Car dealers gear up for hard times
Posted November 12, 2008 10:42 p.m. EST
Updated November 13, 2008 9:06 a.m. EST
Cary, N.C. — The topsy-turvy economy has some federal lawmakers calling for a government bailout of the nation's Big Three automakers. Auto dealerships in the Triangle aren't immune to the tough times, and they are struggling to keep cars moving off the lot.
While the region hasn't seen massive car dealership closings like other parts of the United States, Triangle dealerships are offering incentives and cutting costs to attract customers.
“The last couple of months have been very challenging,” said Craig Madsen, with Madsen Motor Company.
Madsen runs a Cary car dealership with his brother. They specialize in European cars and have been in business for 17 years.
He said that in the past – on a good day – maybe 10 or 12 people would at least come into the dealership to browse. In the last two months, however, he says it has changed to about one or two people.
“There's been a 50 percent drop-off in business during a time of the year we expect to be busy,” Madsen said.
Dealerships rely on the fall months to generate revenue ahead of the usually lackluster winter months, Madsen said. But that is not the case this year as consumers watch their spending and a tight credit market makes it harder to get a loan.
“People need to have better credit scores, a better financial situation. The car dealers and other people selling big-ticket items, they're really behind the 8-ball here.

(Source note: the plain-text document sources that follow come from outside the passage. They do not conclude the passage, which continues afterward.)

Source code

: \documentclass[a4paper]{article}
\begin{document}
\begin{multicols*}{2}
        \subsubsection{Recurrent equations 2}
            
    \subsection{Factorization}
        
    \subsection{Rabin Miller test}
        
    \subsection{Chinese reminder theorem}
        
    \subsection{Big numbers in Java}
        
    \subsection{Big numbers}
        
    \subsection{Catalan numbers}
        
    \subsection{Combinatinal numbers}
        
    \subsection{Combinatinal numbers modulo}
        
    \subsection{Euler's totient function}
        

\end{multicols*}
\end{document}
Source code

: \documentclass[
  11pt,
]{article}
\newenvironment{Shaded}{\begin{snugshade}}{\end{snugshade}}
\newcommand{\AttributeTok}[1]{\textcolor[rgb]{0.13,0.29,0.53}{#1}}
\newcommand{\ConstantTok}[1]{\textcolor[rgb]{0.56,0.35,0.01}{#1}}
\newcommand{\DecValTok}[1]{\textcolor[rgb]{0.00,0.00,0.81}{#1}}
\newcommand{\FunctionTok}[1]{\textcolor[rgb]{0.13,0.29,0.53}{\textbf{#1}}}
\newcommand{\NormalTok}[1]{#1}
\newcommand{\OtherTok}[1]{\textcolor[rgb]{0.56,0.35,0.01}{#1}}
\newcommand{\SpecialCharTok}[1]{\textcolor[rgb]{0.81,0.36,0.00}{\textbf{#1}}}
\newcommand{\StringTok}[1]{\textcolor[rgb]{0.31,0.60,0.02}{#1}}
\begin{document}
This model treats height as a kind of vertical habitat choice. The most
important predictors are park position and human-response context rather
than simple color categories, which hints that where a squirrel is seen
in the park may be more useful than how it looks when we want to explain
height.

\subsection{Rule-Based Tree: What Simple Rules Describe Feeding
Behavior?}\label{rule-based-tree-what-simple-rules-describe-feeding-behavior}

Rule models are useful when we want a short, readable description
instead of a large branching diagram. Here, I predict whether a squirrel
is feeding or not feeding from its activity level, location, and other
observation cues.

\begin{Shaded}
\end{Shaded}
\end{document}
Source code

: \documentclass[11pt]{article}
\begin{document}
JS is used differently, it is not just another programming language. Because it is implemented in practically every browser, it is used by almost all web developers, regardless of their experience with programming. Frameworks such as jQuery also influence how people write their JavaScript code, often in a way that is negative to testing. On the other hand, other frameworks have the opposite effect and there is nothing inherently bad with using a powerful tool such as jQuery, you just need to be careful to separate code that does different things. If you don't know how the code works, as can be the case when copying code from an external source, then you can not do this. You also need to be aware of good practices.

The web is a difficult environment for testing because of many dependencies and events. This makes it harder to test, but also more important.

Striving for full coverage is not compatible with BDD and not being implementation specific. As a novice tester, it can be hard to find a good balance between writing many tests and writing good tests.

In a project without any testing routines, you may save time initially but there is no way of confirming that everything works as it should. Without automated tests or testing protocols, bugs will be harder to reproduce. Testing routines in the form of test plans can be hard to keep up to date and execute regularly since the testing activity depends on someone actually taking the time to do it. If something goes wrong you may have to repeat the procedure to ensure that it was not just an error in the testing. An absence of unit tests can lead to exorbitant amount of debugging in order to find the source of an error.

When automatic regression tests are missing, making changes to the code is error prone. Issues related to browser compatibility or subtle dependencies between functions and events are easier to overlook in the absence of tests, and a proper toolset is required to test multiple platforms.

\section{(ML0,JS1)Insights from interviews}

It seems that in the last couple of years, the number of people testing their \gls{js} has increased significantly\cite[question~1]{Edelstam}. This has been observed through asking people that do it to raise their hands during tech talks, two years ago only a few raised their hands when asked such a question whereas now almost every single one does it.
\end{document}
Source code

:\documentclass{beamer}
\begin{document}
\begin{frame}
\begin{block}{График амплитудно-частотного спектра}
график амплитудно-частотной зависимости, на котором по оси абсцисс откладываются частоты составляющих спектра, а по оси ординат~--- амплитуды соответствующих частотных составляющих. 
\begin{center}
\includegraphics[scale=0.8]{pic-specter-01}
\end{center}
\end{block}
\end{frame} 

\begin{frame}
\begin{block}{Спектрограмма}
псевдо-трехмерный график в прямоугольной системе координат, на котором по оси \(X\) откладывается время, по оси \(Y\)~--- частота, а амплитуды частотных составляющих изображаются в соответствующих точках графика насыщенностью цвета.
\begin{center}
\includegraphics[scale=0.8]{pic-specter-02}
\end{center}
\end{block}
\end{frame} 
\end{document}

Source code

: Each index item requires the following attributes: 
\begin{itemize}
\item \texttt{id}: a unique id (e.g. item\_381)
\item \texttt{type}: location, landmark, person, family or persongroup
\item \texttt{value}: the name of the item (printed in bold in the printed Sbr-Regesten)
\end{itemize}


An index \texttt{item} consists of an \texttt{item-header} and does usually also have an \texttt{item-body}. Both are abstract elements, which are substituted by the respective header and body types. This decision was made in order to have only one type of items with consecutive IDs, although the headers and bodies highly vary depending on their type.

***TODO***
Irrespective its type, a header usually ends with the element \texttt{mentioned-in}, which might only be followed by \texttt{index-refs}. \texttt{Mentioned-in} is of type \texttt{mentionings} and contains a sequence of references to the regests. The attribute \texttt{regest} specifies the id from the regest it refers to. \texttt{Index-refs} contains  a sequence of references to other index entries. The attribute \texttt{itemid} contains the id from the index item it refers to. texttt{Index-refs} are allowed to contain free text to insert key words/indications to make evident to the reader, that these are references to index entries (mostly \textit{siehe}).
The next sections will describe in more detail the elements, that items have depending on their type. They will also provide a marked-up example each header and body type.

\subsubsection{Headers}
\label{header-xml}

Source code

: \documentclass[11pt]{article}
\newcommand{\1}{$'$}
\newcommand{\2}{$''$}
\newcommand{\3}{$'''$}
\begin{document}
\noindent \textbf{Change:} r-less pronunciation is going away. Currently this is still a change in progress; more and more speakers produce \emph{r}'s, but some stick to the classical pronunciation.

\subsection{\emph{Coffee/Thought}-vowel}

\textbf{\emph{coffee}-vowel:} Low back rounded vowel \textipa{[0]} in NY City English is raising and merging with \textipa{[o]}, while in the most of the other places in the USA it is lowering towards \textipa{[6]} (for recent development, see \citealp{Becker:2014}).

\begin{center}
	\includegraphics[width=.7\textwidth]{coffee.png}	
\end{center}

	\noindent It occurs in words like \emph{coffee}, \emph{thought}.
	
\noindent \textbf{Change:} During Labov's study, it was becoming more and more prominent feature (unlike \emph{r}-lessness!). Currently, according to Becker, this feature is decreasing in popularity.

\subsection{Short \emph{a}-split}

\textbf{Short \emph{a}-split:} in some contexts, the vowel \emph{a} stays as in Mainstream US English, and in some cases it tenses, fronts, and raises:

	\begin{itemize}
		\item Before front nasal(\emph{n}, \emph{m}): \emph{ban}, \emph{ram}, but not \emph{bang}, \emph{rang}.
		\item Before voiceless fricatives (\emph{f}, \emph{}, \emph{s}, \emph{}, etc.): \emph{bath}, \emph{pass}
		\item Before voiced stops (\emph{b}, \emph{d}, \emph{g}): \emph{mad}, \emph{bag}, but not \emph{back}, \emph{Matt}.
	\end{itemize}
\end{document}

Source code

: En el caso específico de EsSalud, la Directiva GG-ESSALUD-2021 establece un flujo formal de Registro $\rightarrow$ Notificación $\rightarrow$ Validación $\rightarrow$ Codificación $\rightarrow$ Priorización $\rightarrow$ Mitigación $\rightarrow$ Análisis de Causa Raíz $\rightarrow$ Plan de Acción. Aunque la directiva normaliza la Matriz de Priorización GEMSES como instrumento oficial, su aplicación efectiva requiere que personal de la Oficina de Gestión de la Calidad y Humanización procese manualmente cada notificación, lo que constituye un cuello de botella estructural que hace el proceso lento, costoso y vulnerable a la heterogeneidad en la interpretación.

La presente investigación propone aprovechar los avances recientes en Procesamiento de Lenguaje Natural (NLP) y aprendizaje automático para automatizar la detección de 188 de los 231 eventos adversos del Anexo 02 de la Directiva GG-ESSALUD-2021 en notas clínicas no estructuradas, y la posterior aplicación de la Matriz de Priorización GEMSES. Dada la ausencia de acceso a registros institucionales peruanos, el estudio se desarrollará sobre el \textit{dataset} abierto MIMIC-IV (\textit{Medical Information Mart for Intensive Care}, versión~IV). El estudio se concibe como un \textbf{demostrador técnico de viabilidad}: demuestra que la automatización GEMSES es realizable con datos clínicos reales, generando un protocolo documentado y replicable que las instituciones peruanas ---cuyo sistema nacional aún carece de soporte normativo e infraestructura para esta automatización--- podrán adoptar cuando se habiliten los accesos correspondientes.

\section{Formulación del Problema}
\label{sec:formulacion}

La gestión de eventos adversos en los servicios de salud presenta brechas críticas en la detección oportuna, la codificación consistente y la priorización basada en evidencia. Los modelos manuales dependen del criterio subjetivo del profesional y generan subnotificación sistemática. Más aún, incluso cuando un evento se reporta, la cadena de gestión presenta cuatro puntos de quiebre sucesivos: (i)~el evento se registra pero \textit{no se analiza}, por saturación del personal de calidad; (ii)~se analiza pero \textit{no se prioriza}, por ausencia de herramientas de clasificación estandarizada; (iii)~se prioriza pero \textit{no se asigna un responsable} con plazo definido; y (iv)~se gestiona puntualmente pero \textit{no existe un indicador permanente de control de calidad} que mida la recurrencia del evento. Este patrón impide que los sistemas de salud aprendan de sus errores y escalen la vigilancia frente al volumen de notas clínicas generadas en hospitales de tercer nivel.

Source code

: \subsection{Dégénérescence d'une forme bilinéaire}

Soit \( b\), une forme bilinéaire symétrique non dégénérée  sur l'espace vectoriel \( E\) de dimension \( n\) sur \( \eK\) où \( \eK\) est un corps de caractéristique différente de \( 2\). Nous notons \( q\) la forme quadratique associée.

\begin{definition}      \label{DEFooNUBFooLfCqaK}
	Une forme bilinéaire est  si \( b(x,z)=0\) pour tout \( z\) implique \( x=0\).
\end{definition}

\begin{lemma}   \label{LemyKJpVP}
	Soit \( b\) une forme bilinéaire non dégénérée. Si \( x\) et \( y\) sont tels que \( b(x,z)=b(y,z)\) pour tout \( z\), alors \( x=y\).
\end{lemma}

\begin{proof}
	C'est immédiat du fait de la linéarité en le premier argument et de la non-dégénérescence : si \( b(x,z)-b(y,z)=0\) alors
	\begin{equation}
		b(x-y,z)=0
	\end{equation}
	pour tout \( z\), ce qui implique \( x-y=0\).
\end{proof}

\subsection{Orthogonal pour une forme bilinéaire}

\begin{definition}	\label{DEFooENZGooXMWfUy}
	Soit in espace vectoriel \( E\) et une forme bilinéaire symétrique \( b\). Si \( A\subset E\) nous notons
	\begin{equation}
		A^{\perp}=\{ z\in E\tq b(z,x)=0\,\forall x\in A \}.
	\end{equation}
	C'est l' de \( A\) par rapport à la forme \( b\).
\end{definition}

They've got a lot going against them,” North Carolina State University economist Mike Walden said.
Walden said when it comes to big-ticket items like cars, people tend to put those purchases on hold during an uncertain economy. However, Madsen said he has seen a surprising uptick in traffic on the lot recently.
“We've got the eternal American optimism that things will turn around, that we're only a few days away from the next turn upward. We're hopeful that will be the case,” he said.
Madsen said his dealership will survive thanks to a regular clientele that keeps coming back. However, that may not be the case for other dealerships around the state. The North Carolina Automobile Dealers Association reports 19 dealerships have closed since July 2007.